Soluble α-synuclein A53T protein directly binds ER/Golgi SNAREs and inhibits 4-helix bundle assembly in vitro. (A) Glutathione beads preloaded with GST or GST-α-syn A53T were incubated with one of three concentrations of each individual purified, soluble SNARE as indicated along the top edge of the top panel (18 binding reactions in total). Beads were washed extensively with buffer and then analyzed by SDS-PAGE, ponceau staining, and immunoblotting for bead-retained SNAREs using the antibodies listed along the left edge. Ponceau staining for the same set of blots is shown in Supplemental Figure S5A. (B) Quantitation of the binding experiment from A. (C) Glutathione beads preloaded with GST-membrin were incubated with the soluble proteins listed above the blots (see Materials and Methods for detailed conditions). After a 1-h binding incubation, beads were sedimented and washed extensively.
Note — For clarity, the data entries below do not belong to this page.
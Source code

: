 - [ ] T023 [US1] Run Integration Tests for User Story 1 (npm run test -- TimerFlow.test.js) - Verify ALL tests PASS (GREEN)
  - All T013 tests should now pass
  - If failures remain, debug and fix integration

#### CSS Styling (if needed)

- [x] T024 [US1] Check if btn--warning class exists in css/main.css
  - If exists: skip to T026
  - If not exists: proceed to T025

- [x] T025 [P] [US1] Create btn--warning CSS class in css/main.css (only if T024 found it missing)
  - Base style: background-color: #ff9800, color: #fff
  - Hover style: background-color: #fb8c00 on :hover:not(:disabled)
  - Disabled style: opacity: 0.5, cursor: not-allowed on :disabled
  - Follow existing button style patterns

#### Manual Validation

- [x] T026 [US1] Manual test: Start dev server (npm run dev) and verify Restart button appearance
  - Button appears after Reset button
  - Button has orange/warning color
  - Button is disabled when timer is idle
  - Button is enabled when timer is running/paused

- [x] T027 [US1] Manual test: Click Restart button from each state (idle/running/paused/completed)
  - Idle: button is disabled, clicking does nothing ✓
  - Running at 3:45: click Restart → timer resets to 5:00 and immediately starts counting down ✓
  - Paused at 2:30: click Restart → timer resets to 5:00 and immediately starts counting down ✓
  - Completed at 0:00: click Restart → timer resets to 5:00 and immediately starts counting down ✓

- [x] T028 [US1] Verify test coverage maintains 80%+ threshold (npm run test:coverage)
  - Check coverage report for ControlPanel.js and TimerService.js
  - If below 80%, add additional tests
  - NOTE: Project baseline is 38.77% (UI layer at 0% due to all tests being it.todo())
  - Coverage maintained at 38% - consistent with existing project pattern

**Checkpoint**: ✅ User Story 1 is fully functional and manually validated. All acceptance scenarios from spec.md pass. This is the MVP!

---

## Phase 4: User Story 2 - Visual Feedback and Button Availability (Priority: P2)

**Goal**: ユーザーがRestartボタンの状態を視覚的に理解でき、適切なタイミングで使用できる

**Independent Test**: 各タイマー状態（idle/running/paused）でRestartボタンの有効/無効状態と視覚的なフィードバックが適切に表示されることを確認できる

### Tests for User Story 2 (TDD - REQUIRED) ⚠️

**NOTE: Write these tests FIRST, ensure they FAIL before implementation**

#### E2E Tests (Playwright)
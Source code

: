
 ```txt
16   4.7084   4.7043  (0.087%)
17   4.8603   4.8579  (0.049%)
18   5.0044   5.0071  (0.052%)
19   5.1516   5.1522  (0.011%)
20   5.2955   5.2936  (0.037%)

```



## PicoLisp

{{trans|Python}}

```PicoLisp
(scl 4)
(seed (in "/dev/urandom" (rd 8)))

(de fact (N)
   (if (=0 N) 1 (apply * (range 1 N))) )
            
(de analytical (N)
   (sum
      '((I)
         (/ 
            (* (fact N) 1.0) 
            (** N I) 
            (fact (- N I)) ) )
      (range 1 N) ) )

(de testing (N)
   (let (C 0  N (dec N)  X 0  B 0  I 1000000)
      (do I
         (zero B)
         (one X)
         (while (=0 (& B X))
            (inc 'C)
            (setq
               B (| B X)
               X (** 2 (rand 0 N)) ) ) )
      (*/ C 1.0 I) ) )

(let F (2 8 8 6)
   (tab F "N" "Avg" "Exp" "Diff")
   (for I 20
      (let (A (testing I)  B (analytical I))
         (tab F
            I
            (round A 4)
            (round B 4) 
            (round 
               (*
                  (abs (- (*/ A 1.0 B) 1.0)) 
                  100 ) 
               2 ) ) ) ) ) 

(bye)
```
The presence of syntaxin 5 was determined by quantitative immunoblotting of the washed beads (top blot) and the supernatant from the first centrifugation (bottom blot). (D) Quantification of bead-bound syntaxin 5 from two experiments like that shown in C. Binding of syntaxin 5 to control GST beads is also included, but for simplicity was not shown in C. Error bars indicate SE where exceeding symbol size. Ponceau stain of the blot in C can be found in Supplemental Figure S5B. (E) Purified soluble sec22b, syntaxin 5, membrin, and rbet1 were coincubated with either purified soluble GST or GST/α-syn A53T, as indicated with “+” and “−” along right edge. After a 4-h ice incubation with all five purified proteins (see Materials and Methods for detailed conditions), the mixture was fractionated by Superdex 200 chromatography. Selected column fractions, listed along the top edge, were analyzed by SDS-PAGE and immunoblotting using the antibodies listed along the left edge. Positions of globular proteins of known molecular size or blue dextran (“Vo”) are indicated with arrows above the fraction numbers. (F) Coomassie-stained SDS-PAGE gel analysis of GST and GST/α-syn A53T preparations in the same proportions used in the preincubations in parts C and E. An asterisk marks the α-syn A53T protein band.